Oczywiście zmniejszeniem aktywności zawodowej i ucieczką w szarą strefę. Czy byłoby to sprzeczne z prawem? Tak. Czy byłoby to zgodne ze zdrowym rozsądkiem? Jak najbardziej. Ale krzyk: "nie chcą płacić!" i tak by się podniósł. Powiecie że to wymyślony przykład? Przypomnę że całkiem niedawno partia Razem proponowała dla najbogatszych stawkę 75 proc.!
Liberał wie, że podatki płacić trzeba, bo w naszych obecnych realiach nikt rozsądny nie zamierza tworzyć prywatnej administracji, sądownictwa, armii czy policji - to domena państwa. Owszem, istnieją prywatne szkolnictwo czy opieka zdrowotna, ale jako uzupełnienie podstawowego systemu. Powstały, ponieważ publiczne szkoły czy państwowa ochrona zdrowia nie realizują na odpowiednim poziomie celów, do których zostały powołane.
Dlatego zupełnie nie dziwią mnie reakcje na ten punkt Polskiego Ładu, który zakłada zebranie od większości z nas dodatkowych pieniędzy na publiczną ochronę zdrowia - najbardziej wymowna wydaje się tu metafora dolewania kolejnych litrów wody do dziurawego wiadra.

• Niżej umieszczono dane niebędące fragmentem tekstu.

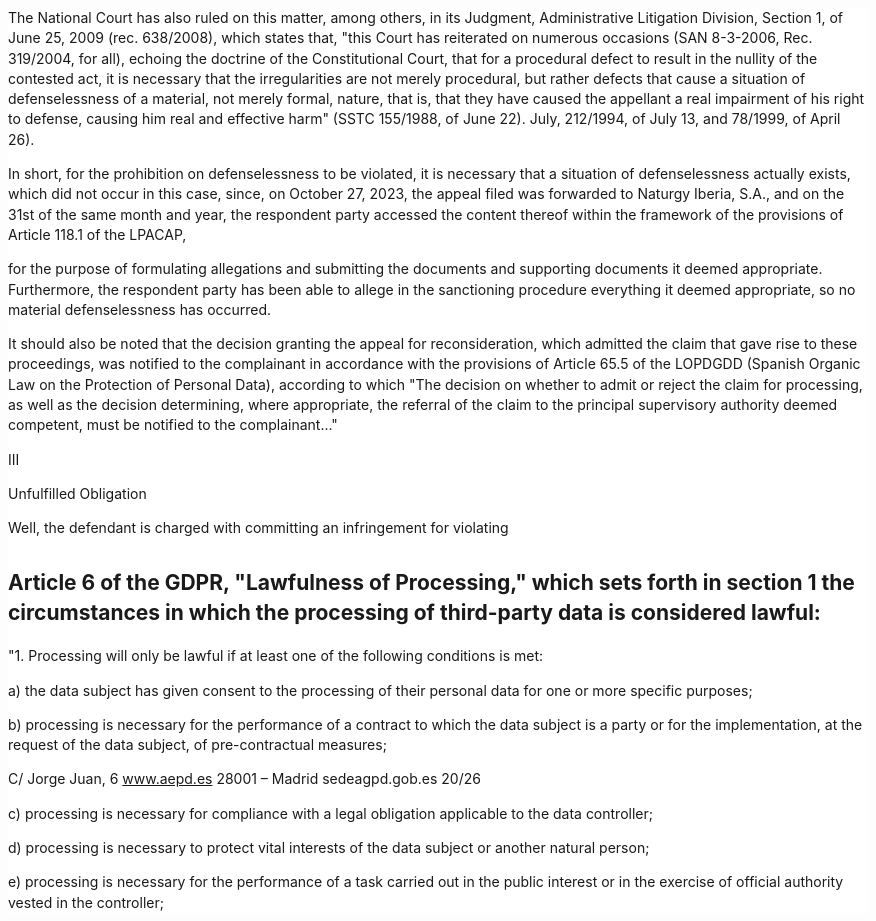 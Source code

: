 The National Court has also ruled on this matter, among others, in its Judgment, Administrative Litigation Division, Section 1, of June 25, 2009 (rec. 638/2008), which states that, "this Court has reiterated on numerous occasions (SAN 8-3-2006, Rec. 319/2004, for all), echoing the doctrine of the Constitutional Court, that for a procedural defect to result in the nullity of the contested act, it is necessary that the irregularities are not merely procedural, but rather defects that cause a situation of defenselessness of a material, not merely formal, nature, that is, that they have caused the appellant a real impairment of his right to defense, causing him real and effective harm" (SSTC 155/1988, of June 22). July, 212/1994, of July 13, and 78/1999, of April 26).

In short, for the prohibition on defenselessness to be violated, it is necessary that
a situation of defenselessness actually exists, which did not occur in this case,
since, on October 27, 2023, the appeal filed was forwarded to Naturgy Iberia, S.A., and on the 31st of the same month and year, the respondent party accessed the content thereof within the framework of the provisions of Article 118.1 of the LPACAP,

for the purpose of formulating allegations and submitting the documents and supporting documents it deemed appropriate. Furthermore, the respondent party has been able to allege
in the sanctioning procedure everything it deemed appropriate,
so no material defenselessness has occurred.

It should also be noted that the decision granting the appeal for reconsideration, which admitted the claim that gave rise to these proceedings, was notified to the complainant in accordance with the provisions of Article 65.5 of the LOPDGDD (Spanish Organic Law on the Protection of Personal Data), according to which "The decision on whether to admit or reject the claim for processing, as well as the decision determining, where appropriate, the referral of the claim to the principal supervisory authority deemed competent, must be notified to the complainant..."

III

Unfulfilled Obligation

Well, the defendant is charged with committing an infringement for violating

## Article 6 of the GDPR, "Lawfulness of Processing," which sets forth in section 1 the circumstances in which the processing of third-party data is considered lawful:

"1. Processing will only be lawful if at least one of the following conditions is met:

a) the data subject has given consent to the processing of their personal data for one or more specific purposes;

b) processing is necessary for the performance of a contract to which the data subject is a party or for the implementation, at the request of the data subject, of pre-contractual measures;

C/ Jorge Juan, 6 www.aepd.es
28001 – Madrid sedeagpd.gob.es 20/26

c) processing is necessary for compliance with a legal obligation applicable to the data controller;

d) processing is necessary to protect vital interests of the data subject or another natural person;

e) processing is necessary for the performance of a task carried out in the public interest or in the exercise of official authority vested in the controller;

Skąd - nie tylko liberał - ma wziąć w sobie determinację by wpłacać pieniądze na konto NFZ, gdy w zamian na całkiem prosty zabieg medyczny miałby czekać lata? Skąd by finansować szkołę, z której jego dzieci wynoszą tak wiele Wiedzy Absolutnie Zbytecznej doprawionej ostatnio ideologicznym sosem? Skąd by łożyć na sądownictwo w którym - po wszystkich zmianach w ostatnich latach - na wyrok w naszej sprawie przychodzi nam czekać nierzadko dekady.
Czy naprawdę tak trudno pojąć że nie chcemy płacić za towar czy usługę z których jakości nie jesteśmy zadowoleni? Czy inaczej każdy z nas działa na co dzień? Tyle że złego hydraulika możemy po prostu pogonić, a rozpadające się po jednym użyciu buty - oddać do sklepu. Odmówić finansowania marnej jakości usług ze strony państwa - niestety, nie możemy.
A skoro tak - tym większa odpowiedzialność leży po stronie tych, którzy za tę jakość odpowiadają i szukanie liberalnego kozła ofiarnego nic tu nie zmieni. "Potrzebujemy podatków progresywnych po to, żebyśmy mieli porządnej jakości usługi publiczne" - uważa Adrian Zandberg. Dokładnie odwrotnie - potrzebujemy porządnej jakości usług publicznych by ludzie podatki nie tylko musieli płacić, ale także chcieli. Nie tylko liberałowie.